Sejumlah UU nasional seperti KUHP, UU PKDRT, UU Pemberantasan TPPO, UU Perlindungan Anak, UU Pendidikan Nasional, UU HAM, Permenaker No. 2 Tahun 2015, dan konvensi ILO lainnya yang mengatur tentang PRT secara terbatas dan terpisah belum memberi perlindungan maksimal bagi PRT, sehingga dibutuhkan payung hukum yang mengatur secara komprehensif tentang PRT.
Jam kerja tanpa batas, tidak ada istirahat, tidak ada hari libur, tidak ada jaminan sosial, upah yang rendah, pemecatan sewenang-wenang oleh majikan, hingga kerap menjadi korban kekerasan baik secara ekonomi, fisik, dan psikis adalah situasi tidak layak yang dijalani PRT selama bekerja di ranah privat.

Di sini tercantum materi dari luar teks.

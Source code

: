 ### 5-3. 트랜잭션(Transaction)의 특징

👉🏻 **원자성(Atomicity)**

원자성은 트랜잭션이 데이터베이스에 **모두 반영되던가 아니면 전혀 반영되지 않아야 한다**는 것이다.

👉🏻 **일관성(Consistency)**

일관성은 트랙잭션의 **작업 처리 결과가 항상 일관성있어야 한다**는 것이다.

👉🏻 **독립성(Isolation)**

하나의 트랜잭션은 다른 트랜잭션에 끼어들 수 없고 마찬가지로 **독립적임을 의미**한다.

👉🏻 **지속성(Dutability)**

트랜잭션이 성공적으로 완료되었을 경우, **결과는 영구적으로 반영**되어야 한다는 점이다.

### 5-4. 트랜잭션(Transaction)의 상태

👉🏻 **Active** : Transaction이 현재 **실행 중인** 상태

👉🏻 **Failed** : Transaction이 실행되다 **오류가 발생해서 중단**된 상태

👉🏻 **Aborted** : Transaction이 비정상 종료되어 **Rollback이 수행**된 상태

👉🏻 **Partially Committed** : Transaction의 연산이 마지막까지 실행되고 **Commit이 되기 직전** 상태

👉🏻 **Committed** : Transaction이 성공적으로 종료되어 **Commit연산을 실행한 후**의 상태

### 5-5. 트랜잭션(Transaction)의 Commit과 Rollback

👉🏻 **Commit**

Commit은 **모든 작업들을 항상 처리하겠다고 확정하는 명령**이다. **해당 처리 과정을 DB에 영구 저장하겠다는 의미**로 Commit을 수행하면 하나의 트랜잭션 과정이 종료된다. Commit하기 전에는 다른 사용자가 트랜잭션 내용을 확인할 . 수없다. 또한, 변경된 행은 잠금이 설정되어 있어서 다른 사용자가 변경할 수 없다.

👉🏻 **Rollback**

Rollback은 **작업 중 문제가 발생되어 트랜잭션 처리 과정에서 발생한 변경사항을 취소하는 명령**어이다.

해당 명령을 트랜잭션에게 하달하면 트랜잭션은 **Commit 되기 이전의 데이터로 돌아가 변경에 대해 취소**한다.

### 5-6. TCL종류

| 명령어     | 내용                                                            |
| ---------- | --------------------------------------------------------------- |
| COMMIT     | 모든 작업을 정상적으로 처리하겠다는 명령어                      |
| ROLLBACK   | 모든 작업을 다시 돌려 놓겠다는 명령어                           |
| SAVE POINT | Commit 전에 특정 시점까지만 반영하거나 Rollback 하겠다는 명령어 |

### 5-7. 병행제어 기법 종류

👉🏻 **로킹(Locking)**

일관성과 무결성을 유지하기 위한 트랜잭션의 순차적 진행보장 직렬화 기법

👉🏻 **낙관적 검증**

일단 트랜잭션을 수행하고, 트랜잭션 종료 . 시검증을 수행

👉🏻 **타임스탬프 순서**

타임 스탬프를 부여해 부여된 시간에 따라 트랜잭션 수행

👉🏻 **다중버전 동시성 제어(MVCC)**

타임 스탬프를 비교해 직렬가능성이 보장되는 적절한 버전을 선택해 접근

Kondisi ini diperparah dengan hak dan kedudukannya sebagai PRT yang diabaikan dalam UU Ketenagakerjaan. Padahal sebagaimana dijamin dalam Pasal 28D Ayat (2) UUD 1945, PRT juga berhak untuk bekerja, memperoleh imbalan dan perlakuan yang adil dan layak dalam hubungan kerja.
Ketika terjadi perselisihan antara PRT dan majikannya, cara yang ditempuh adalah cara-cara "kekeluargaan" yang tidak mendatangkan keadilan bagi PRT. Akses terhadap mekanisme penyelesaian perselisihan kerja seperti pengadilan industrial sebagaimana diatur dalam UU No.2 Tahun 2004 Tentang Penyelesaian Perselisihan Hubungan Industrial tidak dapat dijangkau oleh PRT sebagai pekerja sektor informal.

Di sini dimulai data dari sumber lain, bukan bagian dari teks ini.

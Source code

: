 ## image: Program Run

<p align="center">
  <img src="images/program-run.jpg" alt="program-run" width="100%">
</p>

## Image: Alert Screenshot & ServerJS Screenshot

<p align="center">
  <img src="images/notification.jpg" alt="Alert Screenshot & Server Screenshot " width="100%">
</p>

Kondisi ini tidak bisa diabaikan begitu saja. PRT berhak mendapat keadilan dan kepastian hukum dari negara, sehingga percepatan pengesahan RUU PPRT adalah suatu keharusan.
Standar Internasinal
Perlindungan PRT dalam RUU PPRT berlandaskan asas pemenuhan dan penghormatan terhadap hak asasi manusia atas dasar kesetaraan gender tanpa diskriminasi. RUU yang terdiri dari 14 bab dan 30 pasal ini tidak hanya mengatur hak dan kewajiban PRT, tetapi juga mengatur hak dan kewajiban majikan yang dalam RUU ini disebut sebagai pengguna jasa PRT (PJPRT), serta mengatur hak dan kewajiban agen penyedia PRT atau dalam RUU ini disebut sebagai Lembaga Penempatan PRT.

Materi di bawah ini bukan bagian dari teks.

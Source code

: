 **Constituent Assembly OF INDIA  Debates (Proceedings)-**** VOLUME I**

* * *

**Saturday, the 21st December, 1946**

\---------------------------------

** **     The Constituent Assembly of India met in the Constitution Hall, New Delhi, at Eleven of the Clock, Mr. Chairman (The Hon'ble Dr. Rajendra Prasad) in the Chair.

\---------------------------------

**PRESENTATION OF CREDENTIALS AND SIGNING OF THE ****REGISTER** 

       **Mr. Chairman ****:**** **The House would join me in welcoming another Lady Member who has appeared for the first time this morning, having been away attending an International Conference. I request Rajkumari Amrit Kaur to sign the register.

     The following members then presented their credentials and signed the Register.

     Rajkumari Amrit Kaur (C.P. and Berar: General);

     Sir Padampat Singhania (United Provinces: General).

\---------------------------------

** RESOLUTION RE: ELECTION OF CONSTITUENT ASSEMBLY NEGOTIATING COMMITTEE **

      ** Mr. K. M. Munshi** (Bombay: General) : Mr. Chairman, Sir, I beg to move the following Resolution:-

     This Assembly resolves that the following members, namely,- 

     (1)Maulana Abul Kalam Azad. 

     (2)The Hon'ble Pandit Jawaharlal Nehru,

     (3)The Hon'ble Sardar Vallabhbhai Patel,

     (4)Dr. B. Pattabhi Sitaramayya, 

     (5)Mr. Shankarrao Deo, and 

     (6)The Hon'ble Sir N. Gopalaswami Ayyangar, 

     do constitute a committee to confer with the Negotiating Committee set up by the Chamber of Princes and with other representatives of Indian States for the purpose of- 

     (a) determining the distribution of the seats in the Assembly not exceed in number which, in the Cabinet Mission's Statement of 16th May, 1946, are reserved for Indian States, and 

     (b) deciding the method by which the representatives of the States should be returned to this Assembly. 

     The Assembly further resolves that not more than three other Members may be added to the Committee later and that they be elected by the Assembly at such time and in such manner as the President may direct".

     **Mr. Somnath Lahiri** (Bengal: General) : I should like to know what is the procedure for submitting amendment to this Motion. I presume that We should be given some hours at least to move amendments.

Jam kerja PRT yang tidak terbatas, oleh RUU ini dibatasi menjadi maksimal 10 jam sehari dengan waktu kerja fleksibel sesuai kesepakatan antara PRT dan PJPRT. RUU ini juga mengatur mengenai waktu istirahat bagi PRT baik waktu istirahat antar jam kerja, harian, mingguan, hingga tahunan. Waktu istirahat tahunan bagi PRT wajib diberikan sekurang-kurangnya 12 hari setelah si PRT bekerja selama 12 bulan berturut-turut.
Mekanisme penyelesaian perselisihan antara PRT, majikan, dan agen penyedia PRT juga diatur sedemikian rupa, penyelesaian dengan cara musyawarah mufakat, melibatkan ketua RT/RW dan/atau perangkat desa setempat, hingga penyelesaian melalui jalur hukum. Pengakhiran hubungan kerja juga diatur dalam RUU ini, sehingga majikan tidak dapat sewenang-wenang menghentikan PRT. Pelaksanaan dari ketentuan-ketetuan ini juga dilengkapi dengan sistem pengawasan yang dilakukan oleh oleh pegawai pengawas ketenagakerjaan dengan aparat kelurahan/desa, Ketua RT/RW setempat.
Pengaturan-pengaturan dalam RUU tersebut setidaknya telah sejalan dengan standar internasional perlindungan PRT yang diatur dalam Konvensi ILO maupun konvensi non-ILO lainnya. Sayangnya, RUU ini tidak menyebutkan upah minimum bagi PRT, sistem pengupahan dalam RUU ini diserahkan kepada pemerintah daerah untuk diatur lebih lanjut dalam peraturan daerah.
Mendorong Pengesahan
Hasil survei Ramirez-Machado pada 2003 menunjukkan bahwa di antara 60 negara terdapat 19 negara yang mengatur tentang pekerjaan rumah tangga, dan terdapat 19 negara yang mengatur tentang pekerjaan rumah tangga di dalam UU Ketenagakerjaan negaranya (Publikasi ILO, 2006)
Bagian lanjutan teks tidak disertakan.